Cecilia M. Orphan, Ph.D. Student, Higher Education,
University of Pennsylvania
Twitter: @CeciliaOrphan
When I was a student at Portland State University (PSU), I
served as a teaching assistant for University Studies (UNST), the
interdisciplinary general education program at PSU. The UNST program explores
the following four goals in its courses: Communication, Critical Thinking,
Social Justice and Diversity. In this role I assisted students in the creation
of online portfolios that demonstrated their learning. This was before there
were ‘plug and play’ portfolio platforms and my students had to build their own
websites. Through this process of web design, they made virtual connections in
the form of weblinks between the assignments they had completed and the four UNST
goals, and then they reflected on their learning with one another. I quickly
discovered how powerful this mode of teaching can be for producing robust learning
outcomes for students. This was my first experience with connected knowing.

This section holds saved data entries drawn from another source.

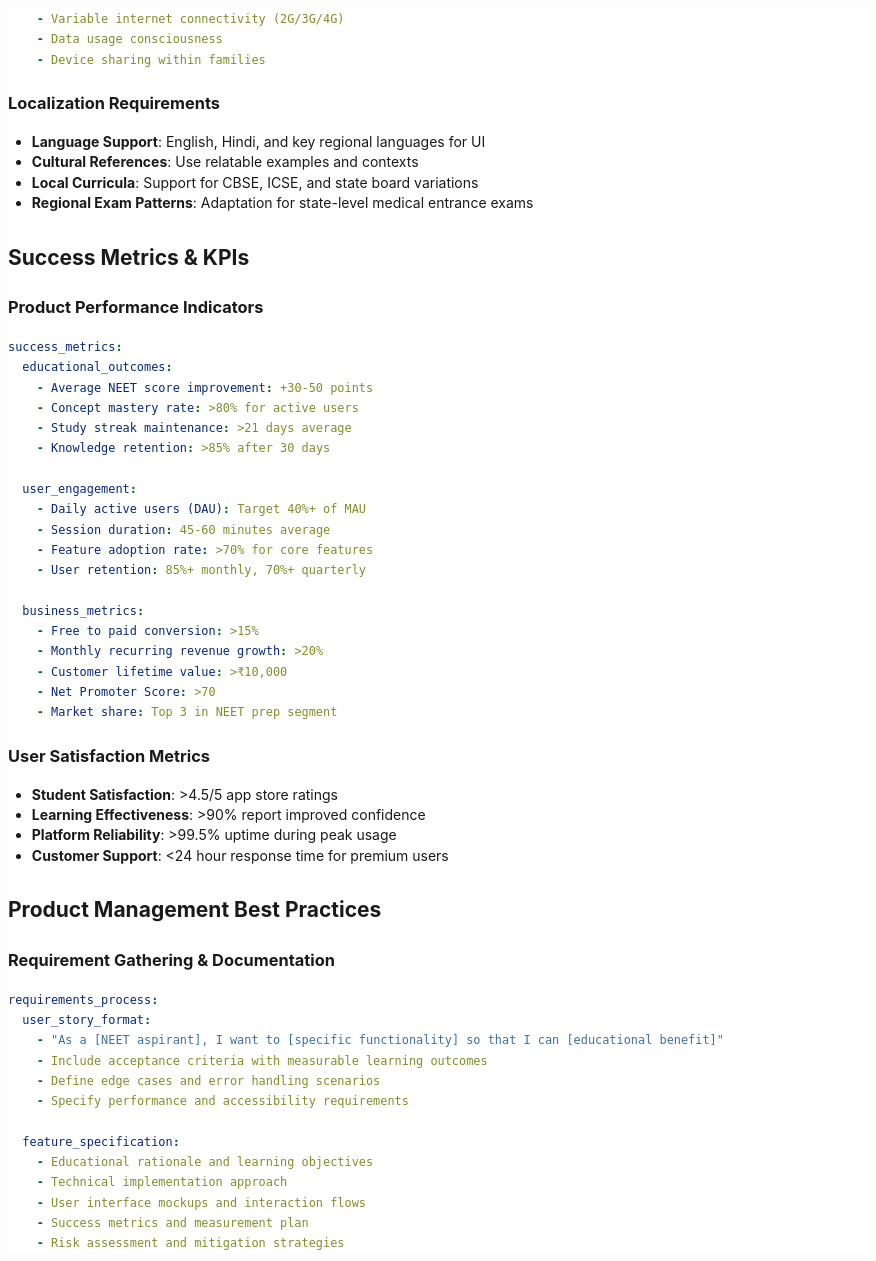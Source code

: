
 ```yaml
    - Variable internet connectivity (2G/3G/4G)
    - Data usage consciousness
    - Device sharing within families
```

### Localization Requirements
- **Language Support**: English, Hindi, and key regional languages for UI
- **Cultural References**: Use relatable examples and contexts
- **Local Curricula**: Support for CBSE, ICSE, and state board variations
- **Regional Exam Patterns**: Adaptation for state-level medical entrance exams

## Success Metrics & KPIs

### Product Performance Indicators
```yaml
success_metrics:
  educational_outcomes:
    - Average NEET score improvement: +30-50 points
    - Concept mastery rate: >80% for active users
    - Study streak maintenance: >21 days average
    - Knowledge retention: >85% after 30 days
  
  user_engagement:
    - Daily active users (DAU): Target 40%+ of MAU
    - Session duration: 45-60 minutes average
    - Feature adoption rate: >70% for core features
    - User retention: 85%+ monthly, 70%+ quarterly
  
  business_metrics:
    - Free to paid conversion: >15%
    - Monthly recurring revenue growth: >20%
    - Customer lifetime value: >₹10,000
    - Net Promoter Score: >70
    - Market share: Top 3 in NEET prep segment
```

### User Satisfaction Metrics
- **Student Satisfaction**: >4.5/5 app store ratings
- **Learning Effectiveness**: >90% report improved confidence
- **Platform Reliability**: >99.5% uptime during peak usage
- **Customer Support**: <24 hour response time for premium users

## Product Management Best Practices

### Requirement Gathering & Documentation
```yaml
requirements_process:
  user_story_format:
    - "As a [NEET aspirant], I want to [specific functionality] so that I can [educational benefit]"
    - Include acceptance criteria with measurable learning outcomes
    - Define edge cases and error handling scenarios
    - Specify performance and accessibility requirements
  
  feature_specification:
    - Educational rationale and learning objectives
    - Technical implementation approach
    - User interface mockups and interaction flows
    - Success metrics and measurement plan
    - Risk assessment and mitigation strategies
```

For the last two years I have worked with the New England
Resource Center for Higher Education (NERCHE)’s Next
Generation Engagement Project (NGE). The
Director of the project, John Saltmarsh, challenges NGErs - a group of engaged
scholars and practitioners, early career faculty, and graduate students - to
expand traditional academic notions of expertise to include the knowledge of
students and community members, and to incorporate online tools to aid in the production
of engaged scholarship. We use web 2.0 tools to connect with one another when
we are not able to meet in person and these tools create a constant
conversation in which multiple voices are heard. We participate in connected
knowing.
The theme of this year’s IARSCLE conference, “Connected
Knowing,” describes what I believe will be the future of American higher
education. No one can deny that the academy is changing. Our students are
becoming more diverse. Tenured faculty members are decreasing in number and
non-tenured, adjunct faculty are being hired to replace them. Each year online,
for-profit education is claiming larger shares of our student body. Public
support and funding is rapidly disappearing. And the civic engagement movement
is gaining momentum and transforming the way universities and colleges interact
with their communities. Confronting these challenges is the premise of AASCU’s Red Balloon
Project that seeks to “redesign undergraduate education for the 21st
century.” The leaders of Red Balloon are using networked knowledge generation
because they believe that the best way to confront these challenges is to use
technology to work collaboratively, share expertise and devise solutions.

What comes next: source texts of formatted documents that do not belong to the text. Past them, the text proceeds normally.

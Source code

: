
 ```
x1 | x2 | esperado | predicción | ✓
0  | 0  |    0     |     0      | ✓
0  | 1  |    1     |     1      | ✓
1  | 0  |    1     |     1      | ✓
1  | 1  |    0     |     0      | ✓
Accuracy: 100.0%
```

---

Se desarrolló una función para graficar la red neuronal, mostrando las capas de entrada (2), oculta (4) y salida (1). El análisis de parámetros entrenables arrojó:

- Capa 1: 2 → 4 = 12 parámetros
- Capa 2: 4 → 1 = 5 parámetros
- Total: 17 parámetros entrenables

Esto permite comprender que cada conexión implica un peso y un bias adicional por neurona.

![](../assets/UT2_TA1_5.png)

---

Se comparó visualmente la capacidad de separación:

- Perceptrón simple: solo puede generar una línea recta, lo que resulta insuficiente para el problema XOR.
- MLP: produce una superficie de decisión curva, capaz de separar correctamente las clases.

Of course the idea of crisis in American higher education is
not new. The history of the academy has witnessed scores of people predicting crises,
and despite this history, higher education remains intact. We will survive this
current crisis as well. But there are a number of important questions that we will
need to answer as we progress. How should students be treated and viewed? Are
they clients and customers buying a product, or are they co-creators of an
academic environment? I would argue that when students are engaged as
co-creators, they learn and grow much more than when they are treated like customers.
How should we interact with the communities surrounding our universities? Despite
all of the calls for reciprocity in community/university relationships, you
will be hard pressed to find universities that equitably engage their
communities and allow neighborhood leaders not only to participate in
university projects but also to design and assess these initiatives. The next
phase of the civic engagement movement must reckon with these power imbalances
so that community members are invited to oversee university engagement. How
will we treat adjunct faculty who have very little if any say in university
operations and yet at many public universities now outnumber tenured faculty? Despite
the important questions raised by the growing presence of adjunct faculty about
academic freedom and governance, I don’t believe that it is realistic to think
that they will disappear. In fact, if current trends are any indication, their
numbers will only continue to grow. So in the interest of creating democratic
institutions, I firmly believe that this group must be considered vital contributors
to connected learning.
With all of these complex changes taking place, we have the
opportunity to model and engage in a process of connected knowing as we advance
toward a more democratic, inclusive and educative culture in higher education.
When I think back to my days at PSU, I still remember the way my students’
learning came alive when they were able to reinforce the mental and virtual
pathways and connections between their assignments and their understanding of
the course goals. This process of connecting and co-creation is of benefit to
us all especially as we consider how we will survive the current crisis in
higher education while better serving democracy and our students.